■ **DATA PROVIDED**
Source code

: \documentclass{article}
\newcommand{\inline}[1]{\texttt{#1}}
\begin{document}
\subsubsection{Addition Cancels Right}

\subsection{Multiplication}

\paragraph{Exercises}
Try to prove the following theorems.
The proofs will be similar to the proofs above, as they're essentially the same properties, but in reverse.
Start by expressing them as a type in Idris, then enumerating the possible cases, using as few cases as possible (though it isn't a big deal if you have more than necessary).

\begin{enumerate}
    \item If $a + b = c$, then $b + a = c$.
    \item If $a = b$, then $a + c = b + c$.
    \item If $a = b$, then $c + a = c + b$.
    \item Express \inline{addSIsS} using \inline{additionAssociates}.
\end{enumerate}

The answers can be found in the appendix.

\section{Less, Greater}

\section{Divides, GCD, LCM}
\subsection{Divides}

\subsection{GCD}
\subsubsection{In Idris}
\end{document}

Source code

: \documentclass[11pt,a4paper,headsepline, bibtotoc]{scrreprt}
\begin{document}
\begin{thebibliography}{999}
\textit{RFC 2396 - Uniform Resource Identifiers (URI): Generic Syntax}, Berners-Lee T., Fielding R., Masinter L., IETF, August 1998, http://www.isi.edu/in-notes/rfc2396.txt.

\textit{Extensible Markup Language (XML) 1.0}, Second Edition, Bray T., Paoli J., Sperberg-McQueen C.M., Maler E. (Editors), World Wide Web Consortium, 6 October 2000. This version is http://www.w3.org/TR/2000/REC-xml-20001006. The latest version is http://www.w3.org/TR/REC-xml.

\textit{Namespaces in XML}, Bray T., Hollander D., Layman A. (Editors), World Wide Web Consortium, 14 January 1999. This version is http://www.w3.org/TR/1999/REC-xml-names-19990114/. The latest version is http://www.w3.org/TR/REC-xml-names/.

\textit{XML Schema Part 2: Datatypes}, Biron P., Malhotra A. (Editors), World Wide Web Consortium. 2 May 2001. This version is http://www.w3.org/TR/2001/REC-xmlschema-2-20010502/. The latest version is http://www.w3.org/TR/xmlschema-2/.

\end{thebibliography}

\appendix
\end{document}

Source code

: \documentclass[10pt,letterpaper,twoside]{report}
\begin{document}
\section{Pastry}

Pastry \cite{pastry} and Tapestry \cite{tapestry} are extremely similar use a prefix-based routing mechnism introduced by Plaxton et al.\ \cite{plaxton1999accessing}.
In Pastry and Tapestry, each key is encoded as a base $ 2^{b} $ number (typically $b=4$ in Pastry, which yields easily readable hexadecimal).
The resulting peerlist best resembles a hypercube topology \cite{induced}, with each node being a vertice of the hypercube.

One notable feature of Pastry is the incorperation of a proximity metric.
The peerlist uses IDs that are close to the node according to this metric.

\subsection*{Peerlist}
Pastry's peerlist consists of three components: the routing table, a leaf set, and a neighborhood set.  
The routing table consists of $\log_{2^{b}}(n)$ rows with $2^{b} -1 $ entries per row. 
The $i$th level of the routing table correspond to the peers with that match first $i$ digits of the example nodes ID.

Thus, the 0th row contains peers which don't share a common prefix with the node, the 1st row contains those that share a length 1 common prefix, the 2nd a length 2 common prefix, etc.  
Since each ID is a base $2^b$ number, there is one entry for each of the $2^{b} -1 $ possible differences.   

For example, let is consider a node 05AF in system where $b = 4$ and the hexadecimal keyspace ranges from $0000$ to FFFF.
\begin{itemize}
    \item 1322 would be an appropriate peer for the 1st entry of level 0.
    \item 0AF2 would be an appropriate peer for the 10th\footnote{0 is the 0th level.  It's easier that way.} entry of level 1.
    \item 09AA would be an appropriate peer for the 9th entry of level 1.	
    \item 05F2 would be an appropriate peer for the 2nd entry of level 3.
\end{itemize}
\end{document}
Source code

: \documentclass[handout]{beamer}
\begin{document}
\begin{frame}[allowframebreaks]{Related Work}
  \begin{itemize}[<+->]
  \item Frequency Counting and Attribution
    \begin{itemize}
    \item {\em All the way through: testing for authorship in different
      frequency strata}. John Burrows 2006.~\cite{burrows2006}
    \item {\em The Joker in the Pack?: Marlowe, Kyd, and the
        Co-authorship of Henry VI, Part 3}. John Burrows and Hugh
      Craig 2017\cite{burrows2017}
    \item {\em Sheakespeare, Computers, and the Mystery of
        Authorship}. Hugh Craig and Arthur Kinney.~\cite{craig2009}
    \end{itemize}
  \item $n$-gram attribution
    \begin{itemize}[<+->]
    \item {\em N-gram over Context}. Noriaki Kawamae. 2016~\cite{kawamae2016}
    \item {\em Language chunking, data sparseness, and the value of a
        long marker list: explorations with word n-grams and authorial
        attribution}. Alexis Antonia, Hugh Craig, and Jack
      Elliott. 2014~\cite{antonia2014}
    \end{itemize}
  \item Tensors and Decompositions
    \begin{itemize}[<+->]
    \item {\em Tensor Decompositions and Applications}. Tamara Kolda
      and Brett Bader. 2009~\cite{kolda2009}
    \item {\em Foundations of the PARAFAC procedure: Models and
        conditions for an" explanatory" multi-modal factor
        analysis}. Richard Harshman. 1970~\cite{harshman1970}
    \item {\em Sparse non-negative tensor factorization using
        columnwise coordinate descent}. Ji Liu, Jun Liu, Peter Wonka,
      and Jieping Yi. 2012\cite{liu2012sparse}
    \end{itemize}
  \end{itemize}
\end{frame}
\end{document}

■ **WHAT TO PRODUCE**
Hand back the listing exactly. Include every line.

■ **EXERCISE ANSWER**
Source code

: \documentclass{article}
\newcommand{\inline}[1]{\texttt{#1}}
\begin{document}
\subsubsection{Addition Cancels Right}

\subsection{Multiplication}

\paragraph{Exercises}
Try to prove the following theorems.
The proofs will be similar to the proofs above, as they're essentially the same properties, but in reverse.
Start by expressing them as a type in Idris, then enumerating the possible cases, using as few cases as possible (though it isn't a big deal if you have more than necessary).

\begin{enumerate}
    \item If $a + b = c$, then $b + a = c$.
    \item If $a = b$, then $a + c = b + c$.
    \item If $a = b$, then $c + a = c + b$.
    \item Express \inline{addSIsS} using \inline{additionAssociates}.
\end{enumerate}

The answers can be found in the appendix.

\section{Less, Greater}

\section{Divides, GCD, LCM}
\subsection{Divides}

\subsection{GCD}
\subsubsection{In Idris}
\end{document}

Source code

: \documentclass[11pt,a4paper,headsepline, bibtotoc]{scrreprt}
\begin{document}
\begin{thebibliography}{999}
\textit{RFC 2396 - Uniform Resource Identifiers (URI): Generic Syntax}, Berners-Lee T., Fielding R., Masinter L., IETF, August 1998, http://www.isi.edu/in-notes/rfc2396.txt.

\textit{Extensible Markup Language (XML) 1.0}, Second Edition, Bray T., Paoli J., Sperberg-McQueen C.M., Maler E. (Editors), World Wide Web Consortium, 6 October 2000. This version is http://www.w3.org/TR/2000/REC-xml-20001006. The latest version is http://www.w3.org/TR/REC-xml.

\textit{Namespaces in XML}, Bray T., Hollander D., Layman A. (Editors), World Wide Web Consortium, 14 January 1999. This version is http://www.w3.org/TR/1999/REC-xml-names-19990114/. The latest version is http://www.w3.org/TR/REC-xml-names/.

\textit{XML Schema Part 2: Datatypes}, Biron P., Malhotra A. (Editors), World Wide Web Consortium. 2 May 2001. This version is http://www.w3.org/TR/2001/REC-xmlschema-2-20010502/. The latest version is http://www.w3.org/TR/xmlschema-2/.

\end{thebibliography}

\appendix
\end{document}

Source code

: \documentclass[10pt,letterpaper,twoside]{report}
\begin{document}
\section{Pastry}

Pastry \cite{pastry} and Tapestry \cite{tapestry} are extremely similar use a prefix-based routing mechnism introduced by Plaxton et al.\ \cite{plaxton1999accessing}.
In Pastry and Tapestry, each key is encoded as a base $ 2^{b} $ number (typically $b=4$ in Pastry, which yields easily readable hexadecimal).
The resulting peerlist best resembles a hypercube topology \cite{induced}, with each node being a vertice of the hypercube.

One notable feature of Pastry is the incorperation of a proximity metric.
The peerlist uses IDs that are close to the node according to this metric.

\subsection*{Peerlist}
Pastry's peerlist consists of three components: the routing table, a leaf set, and a neighborhood set.  
The routing table consists of $\log_{2^{b}}(n)$ rows with $2^{b} -1 $ entries per row. 
The $i$th level of the routing table correspond to the peers with that match first $i$ digits of the example nodes ID.

Thus, the 0th row contains peers which don't share a common prefix with the node, the 1st row contains those that share a length 1 common prefix, the 2nd a length 2 common prefix, etc.  
Since each ID is a base $2^b$ number, there is one entry for each of the $2^{b} -1 $ possible differences.   

For example, let is consider a node 05AF in system where $b = 4$ and the hexadecimal keyspace ranges from $0000$ to FFFF.
\begin{itemize}
    \item 1322 would be an appropriate peer for the 1st entry of level 0.
    \item 0AF2 would be an appropriate peer for the 10th\footnote{0 is the 0th level.  It's easier that way.} entry of level 1.
    \item 09AA would be an appropriate peer for the 9th entry of level 1.	
    \item 05F2 would be an appropriate peer for the 2nd entry of level 3.
\end{itemize}
\end{document}
Source code

: \documentclass[handout]{beamer}
\begin{document}
\begin{frame}[allowframebreaks]{Related Work}
  \begin{itemize}[<+->]
  \item Frequency Counting and Attribution
    \begin{itemize}
    \item {\em All the way through: testing for authorship in different
      frequency strata}. John Burrows 2006.~\cite{burrows2006}
    \item {\em The Joker in the Pack?: Marlowe, Kyd, and the
        Co-authorship of Henry VI, Part 3}. John Burrows and Hugh
      Craig 2017\cite{burrows2017}
    \item {\em Sheakespeare, Computers, and the Mystery of
        Authorship}. Hugh Craig and Arthur Kinney.~\cite{craig2009}
    \end{itemize}
  \item $n$-gram attribution
    \begin{itemize}[<+->]
    \item {\em N-gram over Context}. Noriaki Kawamae. 2016~\cite{kawamae2016}
    \item {\em Language chunking, data sparseness, and the value of a
        long marker list: explorations with word n-grams and authorial
        attribution}. Alexis Antonia, Hugh Craig, and Jack
      Elliott. 2014~\cite{antonia2014}
    \end{itemize}
  \item Tensors and Decompositions
    \begin{itemize}[<+->]
    \item {\em Tensor Decompositions and Applications}. Tamara Kolda
      and Brett Bader. 2009~\cite{kolda2009}
    \item {\em Foundations of the PARAFAC procedure: Models and
        conditions for an" explanatory" multi-modal factor
        analysis}. Richard Harshman. 1970~\cite{harshman1970}
    \item {\em Sparse non-negative tensor factorization using
        columnwise coordinate descent}. Ji Liu, Jun Liu, Peter Wonka,
      and Jieping Yi. 2012\cite{liu2012sparse}
    \end{itemize}
  \end{itemize}
\end{frame}
\end{document}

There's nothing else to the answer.